What does Second Wave Indexing mean in SEO?
Second Wave Indexing is how search engines cope with websites which are difficult to read. What exactly is it and are you holding back your Search Engine Optimizing because your website demands it?
To understand Second Wave Indexing first you need to understand how your device shows you a page on a website. So ....
- You decide to open howtoseo.link2light.com
- Your browser requests the source code of that web page from my hosting company and reads it line by line
- Early on in the code it will come across a reference to another file (the CSS file) so it will request this from the server. The CSS file defines what things should look like. How big the text should be, what should be the background colors of various areas on the page, how wide certain elements should be, etc., etc., etc. There might be multiple CSS files that it needs to request.
- Then it will come across references to Javascript files. Each one of these then needs to be requested from my hosting company and downloaded. Javascript files generally tell the browser how to handle certain user reactions. For example you scroll the page and the red box on the right hand side which says 'Get Help Ranking' scrolls with you.
- Your browser puts all these things together and then shows you the page.
Google's crawler robot wanders around the web searching for new websites it doesn't know about or collecting changes that have occurred on the ones it already has in its database. The crawler doesn't open the website in the same way as you do.
Here's how it works:
- The robot only reads the source code, it ignores any of the other files referenced in the source code such as the CSS file which dictates how it should look (text sizes, background colors, etc. etc.) or JS files (Javascript which usually drives interactive parts of the page)

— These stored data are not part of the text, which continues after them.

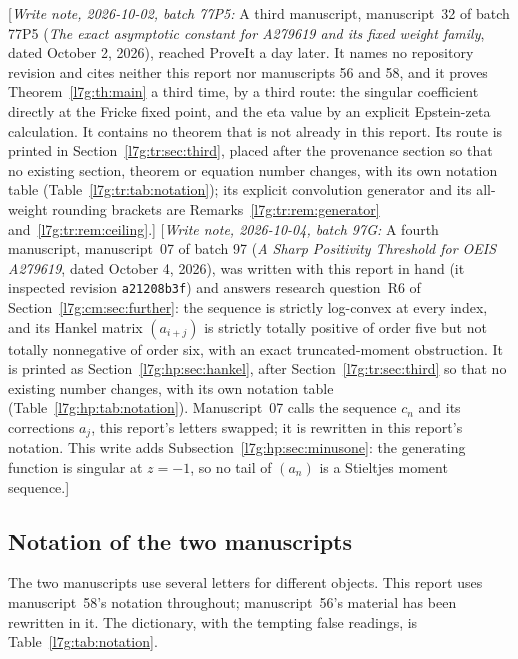 \documentclass[11pt,letterpaper]{article}
\theoremstyle{remark}\newtheorem{remark}[theorem]{Remark}
\newcommand{\writenote}[1]{\textup{[}\emph{Write note, 2026-10-02, batch 77P5:} #1\textup{]}}
\newcommand{\hpnote}[1]{\textup{[}\emph{Write note, 2026-10-04, batch 97G:} #1\textup{]}}
\newcounter{l7gtrsavedeq}
\begin{document}
\writenote{A third manuscript, manuscript~32 of batch 77P5 (\emph{The exact
asymptotic constant for A279619 and its fixed weight family}, dated
October 2, 2026), reached ProveIt a day later. It names no repository
revision and cites neither this report nor manuscripts 56 and 58, and it
proves Theorem~\ref{l7g:th:main} a third time, by a third route: the
singular coefficient directly at the Fricke fixed point, and the eta value
by an explicit Epstein-zeta calculation. It contains no theorem that is not
already in this report. Its route is printed in
Section~\ref{l7g:tr:sec:third}, placed after the provenance section so that
no existing section, theorem or equation number changes, with its own
notation table (Table~\ref{l7g:tr:tab:notation}); its explicit
convolution generator and its all-weight rounding brackets are
Remarks~\ref{l7g:tr:rem:generator} and~\ref{l7g:tr:rem:ceiling}.}
\hpnote{A fourth manuscript, manuscript~07 of batch 97 (\emph{A Sharp
Positivity Threshold for OEIS A279619}, dated October 4, 2026), was written
with this report in hand (it inspected revision \texttt{a21208b3f}) and
answers research question~R6 of Section~\ref{l7g:cm:sec:further}: the
sequence is strictly log-convex at every index, and its Hankel matrix
$(a_{i+j})$ is strictly totally positive of order five but not totally
nonnegative of order six, with an exact truncated-moment obstruction. It is
printed as Section~\ref{l7g:hp:sec:hankel}, after
Section~\ref{l7g:tr:sec:third} so that no existing number changes, with its
own notation table (Table~\ref{l7g:hp:tab:notation}). Manuscript~07 calls
the sequence $c_n$ and its corrections $a_j$, this report's letters swapped;
it is rewritten in this report's notation. This write adds
Subsection~\ref{l7g:hp:sec:minusone}: the generating function is singular
at $z=-1$, so no tail of $(a_n)$ is a Stieltjes moment sequence.}

\subsection{Notation of the two manuscripts}\label{l7g:sec:notation}
The two manuscripts use several letters for different objects. This report
uses manuscript~58's notation throughout; manuscript~56's material has been
rewritten in it. The dictionary, with the tempting false readings, is
Table~\ref{l7g:tab:notation}.
\end{document}

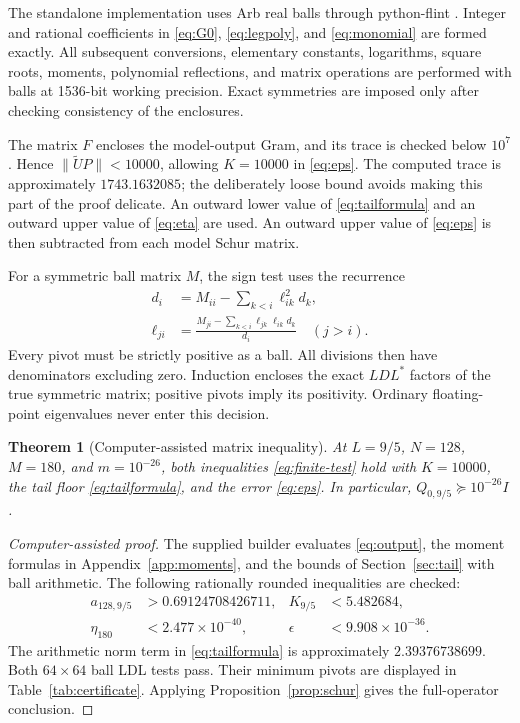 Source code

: \documentclass[11pt]{article}
\numberwithin{equation}{section}
\newtheorem{theorem}{Theorem}[section]
\theoremstyle{definition}
\theoremstyle{remark}
\newcommand{\norm}[1]{\lVert#1\rVert}
\begin{document}
The standalone implementation uses Arb real balls \cite{Johansson2017}
through python-flint \cite{PythonFlint}. Integer and rational coefficients
in \eqref{eq:G0}, \eqref{eq:legpoly}, and \eqref{eq:monomial} are formed
exactly. All subsequent conversions, elementary constants, logarithms,
square roots, moments, polynomial reflections, and matrix operations are
performed with balls at 1536-bit working precision. Exact symmetries are
imposed only after checking consistency of the enclosures.

The matrix $F$ encloses the model-output Gram, and its trace is checked
below $10^7$. Hence $\norm{\widetilde UP}<10000$, allowing $K=10000$
in \eqref{eq:eps}. The computed trace is approximately $1743.1632085$;
the deliberately loose bound avoids making this part of the proof delicate.
An outward lower value of \eqref{eq:tailformula} and an outward upper value
of \eqref{eq:eta} are used. An outward upper value of \eqref{eq:eps} is
then subtracted from each model Schur matrix.

For a symmetric ball matrix $M$, the sign test uses the recurrence
\begin{align*}
 d_i&=M_{ii}-\sum_{k<i}\ell_{ik}^2d_k,\\
 \ell_{ji}&=\frac{M_{ji}-\sum_{k<i}\ell_{jk}\ell_{ik}d_k}{d_i}\quad(j>i).
\end{align*}
Every pivot must be strictly positive as a ball. All divisions then have
denominators excluding zero. Induction encloses the exact $LDL^*$ factors
of the true symmetric matrix; positive pivots imply its positivity.
Ordinary floating-point eigenvalues never enter this decision.

\begin{theorem}[Computer-assisted matrix inequality]\label{thm:computation}
At $L=9/5$, $N=128$, $M=180$, and $m=10^{-26}$, both inequalities
\eqref{eq:finite-test} hold with $K=10000$, the tail floor
\eqref{eq:tailformula}, and the error \eqref{eq:eps}.
In particular, $Q_{0,9/5}\succeq10^{-26}I$.
\end{theorem}
\begin{proof}[Computer-assisted proof]
The supplied builder evaluates \eqref{eq:output}, the moment formulas in
Appendix~\ref{app:moments}, and the bounds of Section~\ref{sec:tail} with
ball arithmetic. The following rationally rounded inequalities are checked:
\begin{align*}
 a_{128,9/5}&>0.69124708426711,&K_{9/5}&<5.482684,\\
 \eta_{180}&<2.477\times10^{-40},&
 \epsilon&<9.908\times10^{-36}.
\end{align*}
The arithmetic norm term in \eqref{eq:tailformula} is approximately
$2.39376738699$. Both $64\times64$ ball LDL tests pass. Their minimum
pivots are displayed in Table~\ref{tab:certificate}. Applying
Proposition~\ref{prop:schur} gives the full-operator conclusion.
\end{proof}
\end{document}
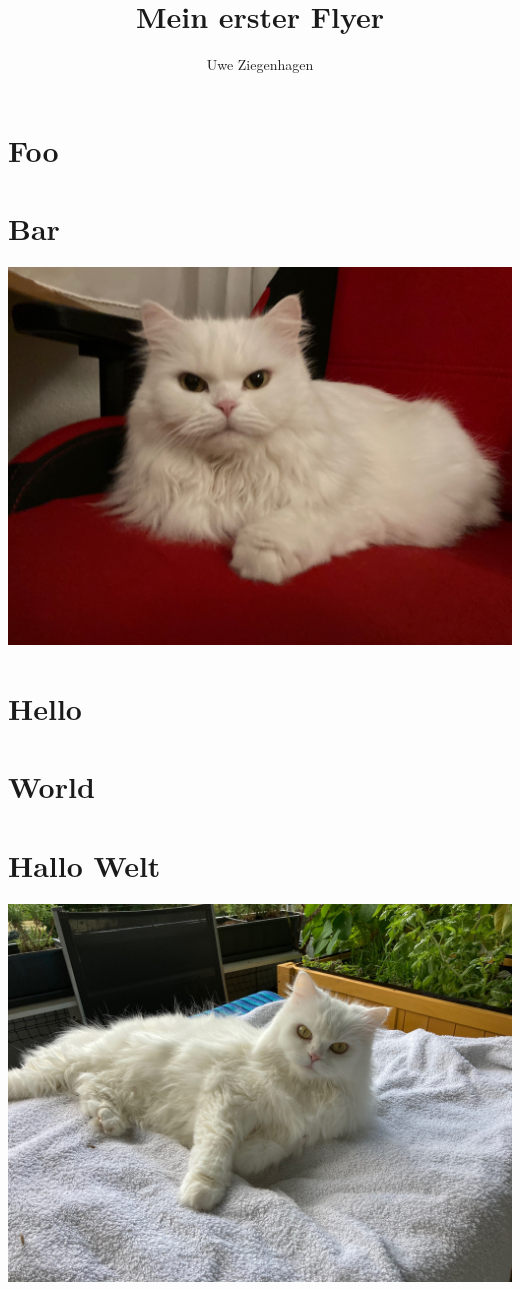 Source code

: \documentclass[12pt,ngerman]{leaflet}
\author{Uwe Ziegenhagen}
\title{Mein erster Flyer}
\begin{document}
\maketitle

\section{Foo}

\blindtext[2]

\section{Bar}

\includegraphics[width=\textwidth]{./Bilder/Katze}

\blindtext

\section{Hello}

\blindtext[4]

\section{World}

\blindtext

\section{Hallo Welt}

\blindtext

\includegraphics[width=\textwidth]{./Bilder/Katze1}
\end{document}
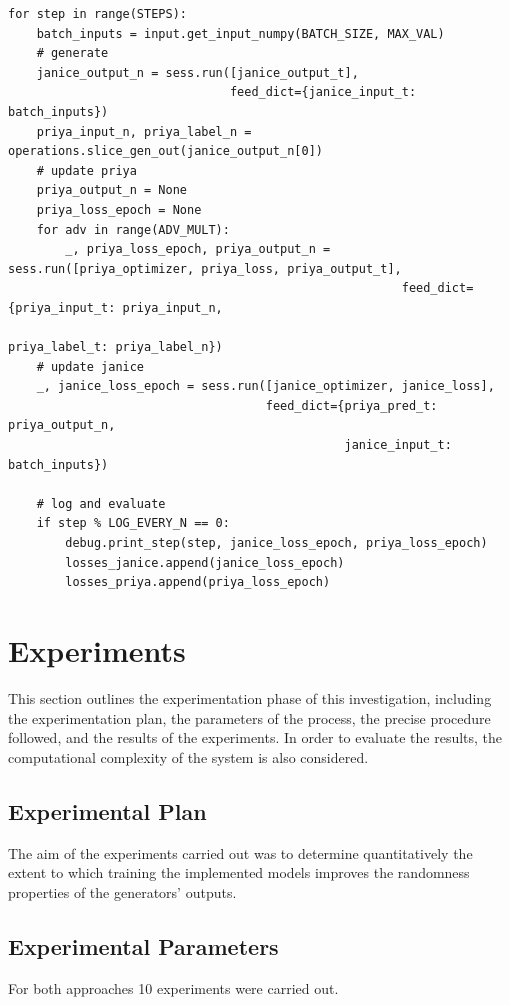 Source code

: \documentclass[12pt, titlepage]{report}
\theoremstyle{definition}
\begin{document}
\begin{verbatim}
for step in range(STEPS):
    batch_inputs = input.get_input_numpy(BATCH_SIZE, MAX_VAL)
    # generate
    janice_output_n = sess.run([janice_output_t],
                               feed_dict={janice_input_t: batch_inputs})
    priya_input_n, priya_label_n = operations.slice_gen_out(janice_output_n[0])
    # update priya
    priya_output_n = None
    priya_loss_epoch = None
    for adv in range(ADV_MULT):
        _, priya_loss_epoch, priya_output_n = sess.run([priya_optimizer, priya_loss, priya_output_t],
                                                       feed_dict={priya_input_t: priya_input_n,
                                                                  priya_label_t: priya_label_n})
    # update janice
    _, janice_loss_epoch = sess.run([janice_optimizer, janice_loss],
                                    feed_dict={priya_pred_t: priya_output_n,
                                               janice_input_t: batch_inputs})

    # log and evaluate
    if step % LOG_EVERY_N == 0:
        debug.print_step(step, janice_loss_epoch, priya_loss_epoch)
        losses_janice.append(janice_loss_epoch)
        losses_priya.append(priya_loss_epoch)
\end{verbatim}



\chapter{Experiments}\label{chapter:experiments}
This section outlines the experimentation phase of this investigation, including the experimentation plan, the parameters of the process, the precise procedure followed, and the results of the experiments. In order to evaluate the results, the computational complexity of the system is also considered.


\section{Experimental Plan}
The aim of the experiments carried out was to determine quantitatively the extent to which training the implemented models improves the randomness properties of the generators' outputs. 


\section{Experimental Parameters}
For both approaches 10 experiments were carried out. 
\end{document}
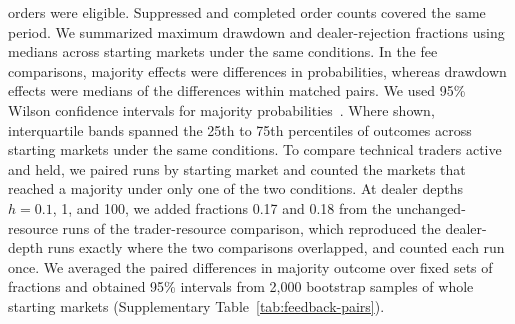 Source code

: orders were eligible. Suppressed and completed order counts covered the
same period. We summarized maximum drawdown and dealer-rejection fractions
using medians across starting markets under the same conditions. In the
fee comparisons, majority effects were differences in probabilities,
whereas drawdown effects were medians of the differences within matched
pairs. We used 95\% Wilson
confidence intervals for majority probabilities~\cite{wilson1927probable}.
Where shown, interquartile bands spanned the 25th to 75th percentiles of
outcomes across starting markets under the same conditions.
To compare technical traders active and held, we paired runs by starting
market and counted the markets that reached a majority under only one
of the two conditions. At dealer depths $h=0.1$, 1, and 100, we added
fractions 0.17 and 0.18 from the unchanged-resource runs of the
trader-resource comparison, which reproduced the dealer-depth runs
exactly where the two comparisons overlapped, and counted each run once.
We averaged the paired differences in majority outcome over fixed sets
of fractions and obtained 95\% intervals from 2,000 bootstrap samples
of whole starting markets (Supplementary Table~\ref{tab:feedback-pairs}).

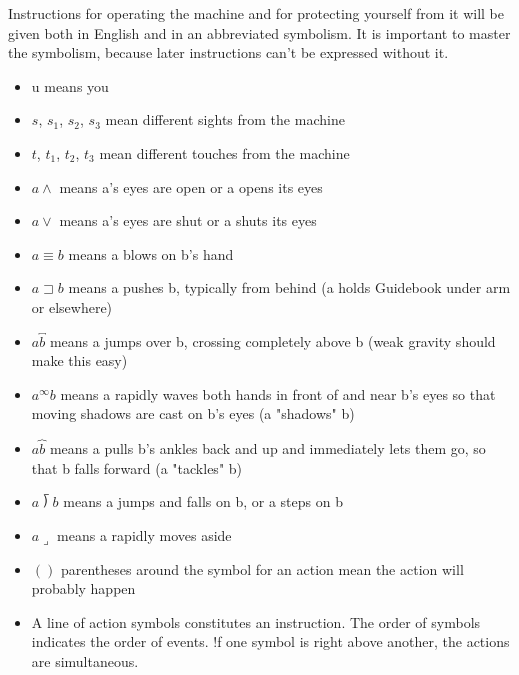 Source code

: \documentclass[10pt,twoside,draft]{memoir}
\begin{document}
{{Instructions for operating the machine and for protecting yourself from 
it will be given both in English and in an abbreviated symbolism. It is 
important to master the symbolism, because later instructions can't be 
expressed without it. 

\begin{itemize}
\item u means you 

\item $s$, $s_1$, $s_2$, $s_3$ mean different sights from the machine 

\item $t$, $t_1$, $t_2$, $t_3$ mean different touches from the machine 

\item $a\wedge$ means a's eyes are open or a opens its eyes 

\item $a\vee$ means a's eyes are shut or a shuts its eyes 

\item $a\equiv b$ means a blows on b's hand 

\item $a\sqsupset b$ means a pushes b, typically from behind 
(a holds Guidebook under arm or elsewhere) 

\item $a\overbracket{b}$ means a jumps over b, crossing completely above b (weak gravity 
should make this easy) 

\item $a^\infty b$ means a rapidly waves both hands in front of and near b's eyes so that 
moving shadows are cast on b's eyes (a "shadows" b) 

\item $a\overbrace{b}$ means a pulls b's ankles back and up and immediately lets them go, so 
that b falls forward (a "tackles" b) 

\item $a\longdivision{b}$ means a jumps and falls on b, or a steps on b 

\item $a\lrcorner$ means a rapidly moves aside 

\item $()$ parentheses around the symbol for an action mean the action will 
probably happen 

\item A line of action symbols constitutes an instruction. The order of symbols 
indicates the order of events. !f one symbol is right above another, the 
actions are simultaneous. 
\end{itemize}

}}
\end{document}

- Later, and this could mean days, weeks or months, Google then looks at the page as a human would -i.e. it renders the page with reference to all the external files taken into account.
The first step is often referred to as
Headless Browsing because the robot is ignoring a lot of information in the Header area of the website code. In reality there are plenty of other places on the page which can be affected so don't take that term too literally.
The rendering which happens later is referred to as a
Second Wave Indexing. It is looking to see if the first crawl missed anything which can only be seen when external files are loaded and the page is fully rendered as it would be on a browser in front of a person.
Second Wave Indexing has a fundamental impact on SEO because if you are not showing all your content in the basic source code Google isn't going to rank you anywhere until it has done its full rendering. If links to other parts of your website are only displayed after full rendering Google will only become aware of these once it does its full render which means it can take months for it to discover all your pages.
In fact sometimes it never does because at some point it will go back to the first page it discovered and start over (just to check nothing has changed). It won't keep going deeper and wider because Google has a crawl budget for each domain - a finite amount of resource it can spend on your website. The quieter your site, the smaller the crawl budget.
Those with websites that use heavy Javascript to display their main content suffer most from this. Here's an example:
- You decide to open samplewebsite.com
- Your browser requests the source code of that web page from the hosting company and reads the source code line by line.
- An external Javascript file tells the browser to display different content depending on your screen size.
Now the Google crawler never fires this Javascript in the first visit so to Google the page would look virtually empty ... nothing of interest here. That's why for all crucial content I do one of the following:
- Avoid using Javascript to load crucial content - this is my approach on howtoseo.link2light.com
- Make sure your Javascript code is not in an external file - not guaranteed to work though. In my example the Javascript said what content to load depending on screen size but a crawler has no screen size.
- Have comprehensive content in the basic code which then gets replaced depending on the users screen size - this way the crawler always see at least one version of the content.
To see if your website is hiding anything from Google open the site, find a blank space, right hand click and select 'View Source'. It might be something slightly different to 'View Source' depending on the browser but it should be quite obvious.
You'll usually find hundreds or thousands of lines of code here. Press Ctrl and F at the same time to open a search box and then try searching the text of key elements of your content - the title of one of your menu options, a sentence in the main body, etc. If you are missing anything that you can see on the website then it is probably because it is hidden away in something like Javascript.
If you want to see an example of the issue look at the source code of https://growth.org/discuss/should-neil-patel-take-down-this-ad-is-it-sexist-downright-offensive
None of the main content or the hundreds of comments can be seen in the source code. Only when a search engine carried out their second wave indexing will they get some idea what the page is about.
Web Developers love using Javascript to make sexy websites and who can blame them - you can do all sorts of fun things that make for a better user experience ... like showing more relevant content depending on screen sizes. But Web Developers don't always understand SEO and so can end up making life very difficult for search engine robots. There are ways you can do both, any good Web Developer will know how.
Summing up
Second Wave Indexing is a way search engines make sure they get all of a websites content but it takes time. If you can't see your key content in the source code then your site needs second wave indexing which means its going to take longer for your work to appear in the search results - and longer for updates to be seen
I've never seen a reason where this needs to be. If achieving high levels of visitors via the search results is your aim then you need to make sure you aren't on a javascript platform or move off one if you are.
Perhaps one day someone will show me a website where it is absolutely essential. In this case just make sure that some default content is added before the Javascript call to the search engines get something they can crawl straight away.